La Patente composta nel 1917, ripresa dalla novella omonima scritta nel 1911 e recitata per la prima volta da Angelo Musco nel 1918 a Torino, racconta invece la storia di Rosario Chiarchiaro noto jettatore che chiede al giudice un attestato, una patente, per esercitare la sua professione di menagramo, per apparire colui che la gente vuole che sia e per poter finalmente trarre vantaggio da quella disgrazia chiedendo quattrini ai commercianti superstiziosi per allontanarsi dalle loro botteghe. In entrambi i casi i due protagonisti sono vittime di circostanze negative, di un ruolo che si impadronirà della loro grama esistenza e con il quale impareranno a convivere.

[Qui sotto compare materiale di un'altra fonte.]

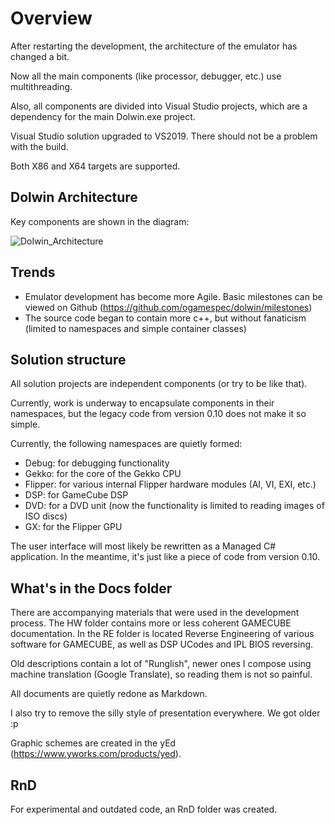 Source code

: # Overview

After restarting the development, the architecture of the emulator has changed a bit.

Now all the main components (like processor, debugger, etc.) use multithreading.

Also, all components are divided into Visual Studio projects, which are a dependency for the main Dolwin.exe project.

Visual Studio solution upgraded to VS2019. There should not be a problem with the build.

Both X86 and X64 targets are supported.

## Dolwin Architecture

Key components are shown in the diagram:

![Dolwin_Architecture](/Docs/EMU/DolwinArchitecture.png)

## Trends

- Emulator development has become more Agile. Basic milestones can be viewed on Github (https://github.com/ogamespec/dolwin/milestones)
- The source code began to contain more c++, but without fanaticism (limited to namespaces and simple container classes)

## Solution structure

All solution projects are independent components (or try to be like that).

Currently, work is underway to encapsulate components in their namespaces, but the legacy code from version 0.10 does not make it so simple.

Currently, the following namespaces are quietly formed:

- Debug: for debugging functionality
- Gekko: for the core of the Gekko CPU
- Flipper: for various internal Flipper hardware modules (AI, VI, EXI, etc.)
- DSP: for GameCube DSP
- DVD: for a DVD unit (now the functionality is limited to reading images of ISO discs)
- GX: for the Flipper GPU

The user interface will most likely be rewritten as a Managed C# application. In the meantime, it's just like a piece of code from version 0.10.

## What's in the Docs folder

There are accompanying materials that were used in the development process. The HW folder contains more or less coherent GAMECUBE documentation. In the RE folder is located Reverse Engineering of various software for GAMECUBE, as well as DSP UCodes and IPL BIOS reversing.

Old descriptions contain a lot of "Runglish", newer ones I compose using machine translation (Google Translate), so reading them is not so painful.

All documents are quietly redone as Markdown.

I also try to remove the silly style of presentation everywhere. We got older :p

Graphic schemes are created in the yEd (https://www.yworks.com/products/yed).

## RnD

For experimental and outdated code, an RnD folder was created.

Una piacevole messinscena che gravita in una dimensione metateatrale dai toni chiaroscurali. Bravi tutti gli attori capaci di trasporre sulla scena quei caratteri caricaturali vivi tra le tavole del palcoscenico soltanto nel momento magico della rappresentazione.
Applausi meritatissimi al teatro Quirino di Roma.